INSTRUCTIONS TO FOLLOW.
All the lines below need to be output exactly, apart from any images.

MATERIAL PROVIDED.
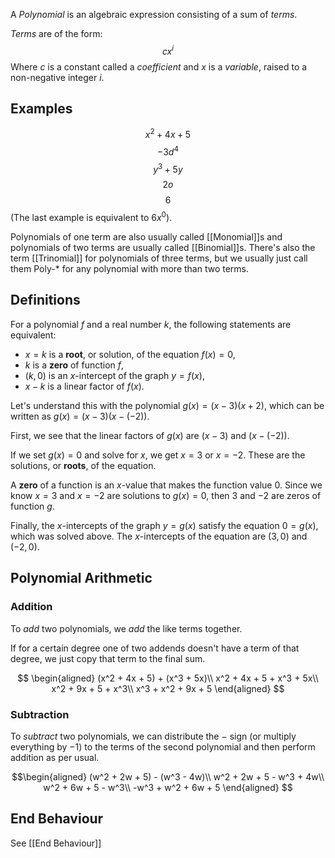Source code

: A *Polynomial* is an algebraic expression consisting of a sum of *terms*.

*Terms* are of the form:
$$cx^i$$
Where $c$ is a constant called a *coefficient* and $x$ is a *variable*, raised to a non-negative integer $i$.

## Examples

$$x^2 + 4x + 5$$
$$-3d^4$$
$$y^3+5y$$
$$2o$$
$$6$$
(The last example is equivalent to $6x^0$).

Polynomials of one term are also usually called [[Monomial]]s and polynomials of two terms are usually called [[Binomial]]s. There's also the term [[Trinomial]] for polynomials of three terms, but we usually just call them Poly-* for any polynomial with more than two terms. 

## Definitions

For a polynomial $f$ and a real number $k$, the following statements are equivalent:
* $x = k$ is a **root**, or solution, of the equation $f(x) = 0$,
* $k$ is a **zero** of function $f$,
* $(k, 0)$ is an $x$-intercept of the graph $y = f(x)$,
* $x-k$ is a linear factor of $f(x)$.

Let's understand this with the polynomial $g(x) = (x-3)(x+2)$, which can be written as $g(x)=(x-3)(x-(-2))$.

First, we see that the linear factors of $g(x)$ are $(x-3)$ and $(x-(-2))$.

If we set $g(x) = 0$ and solve for $x$, we get $x = 3$ or $x = -2$. These are the solutions, or **roots**, of the equation.

A **zero** of a function is an $x$-value that makes the function value $0$. Since we know $x = 3$ and $x = -2$ are solutions to $g(x) = 0$, then $3$ and $-2$ are zeros of function $g$.

Finally, the $x$-intercepts of the graph $y=g(x)$ satisfy the equation $0 = g(x)$, which was solved above. The $x$-intercepts of the equation are $(3,0)$ and $(-2,0)$.

## Polynomial Arithmetic

### Addition
To *add* two polynomials, we *add* the like terms together.

If for a certain degree one of two addends doesn't have a term of that degree, we just copy that term to the final sum.

$$
\begin{aligned}
(x^2 + 4x + 5) + (x^3 + 5x)\\
x^2 + 4x + 5 + x^3 + 5x\\
x^2 + 9x + 5 + x^3\\
x^3 + x^2 + 9x + 5
\end{aligned}
$$

### Subtraction
To *subtract* two polynomials, we can distribute the $-$ sign (or multiply everything by $-1$) to the terms of the second polynomial and then perform addition as per usual.

$$\begin{aligned}
(w^2 + 2w + 5) - (w^3 - 4w)\\
w^2 + 2w + 5 - w^3 + 4w\\
w^2 + 6w + 5 - w^3\\
-w^3 + w^2 + 6w + 5
\end{aligned}
$$

## End Behaviour

See [[End Behaviour]]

RESULT.
Source code

: A *Polynomial* is an algebraic expression consisting of a sum of *terms*.

*Terms* are of the form:
$$cx^i$$
Where $c$ is a constant called a *coefficient* and $x$ is a *variable*, raised to a non-negative integer $i$.

## Examples

$$x^2 + 4x + 5$$
$$-3d^4$$
$$y^3+5y$$
$$2o$$
$$6$$
(The last example is equivalent to $6x^0$).

Polynomials of one term are also usually called [[Monomial]]s and polynomials of two terms are usually called [[Binomial]]s. There's also the term [[Trinomial]] for polynomials of three terms, but we usually just call them Poly-* for any polynomial with more than two terms. 

## Definitions

For a polynomial $f$ and a real number $k$, the following statements are equivalent:
* $x = k$ is a **root**, or solution, of the equation $f(x) = 0$,
* $k$ is a **zero** of function $f$,
* $(k, 0)$ is an $x$-intercept of the graph $y = f(x)$,
* $x-k$ is a linear factor of $f(x)$.

Let's understand this with the polynomial $g(x) = (x-3)(x+2)$, which can be written as $g(x)=(x-3)(x-(-2))$.

First, we see that the linear factors of $g(x)$ are $(x-3)$ and $(x-(-2))$.

If we set $g(x) = 0$ and solve for $x$, we get $x = 3$ or $x = -2$. These are the solutions, or **roots**, of the equation.

A **zero** of a function is an $x$-value that makes the function value $0$. Since we know $x = 3$ and $x = -2$ are solutions to $g(x) = 0$, then $3$ and $-2$ are zeros of function $g$.

Finally, the $x$-intercepts of the graph $y=g(x)$ satisfy the equation $0 = g(x)$, which was solved above. The $x$-intercepts of the equation are $(3,0)$ and $(-2,0)$.

## Polynomial Arithmetic

### Addition
To *add* two polynomials, we *add* the like terms together.

If for a certain degree one of two addends doesn't have a term of that degree, we just copy that term to the final sum.

$$
\begin{aligned}
(x^2 + 4x + 5) + (x^3 + 5x)\\
x^2 + 4x + 5 + x^3 + 5x\\
x^2 + 9x + 5 + x^3\\
x^3 + x^2 + 9x + 5
\end{aligned}
$$

### Subtraction
To *subtract* two polynomials, we can distribute the $-$ sign (or multiply everything by $-1$) to the terms of the second polynomial and then perform addition as per usual.

$$\begin{aligned}
(w^2 + 2w + 5) - (w^3 - 4w)\\
w^2 + 2w + 5 - w^3 + 4w\\
w^2 + 6w + 5 - w^3\\
-w^3 + w^2 + 6w + 5
\end{aligned}
$$

## End Behaviour

See [[End Behaviour]]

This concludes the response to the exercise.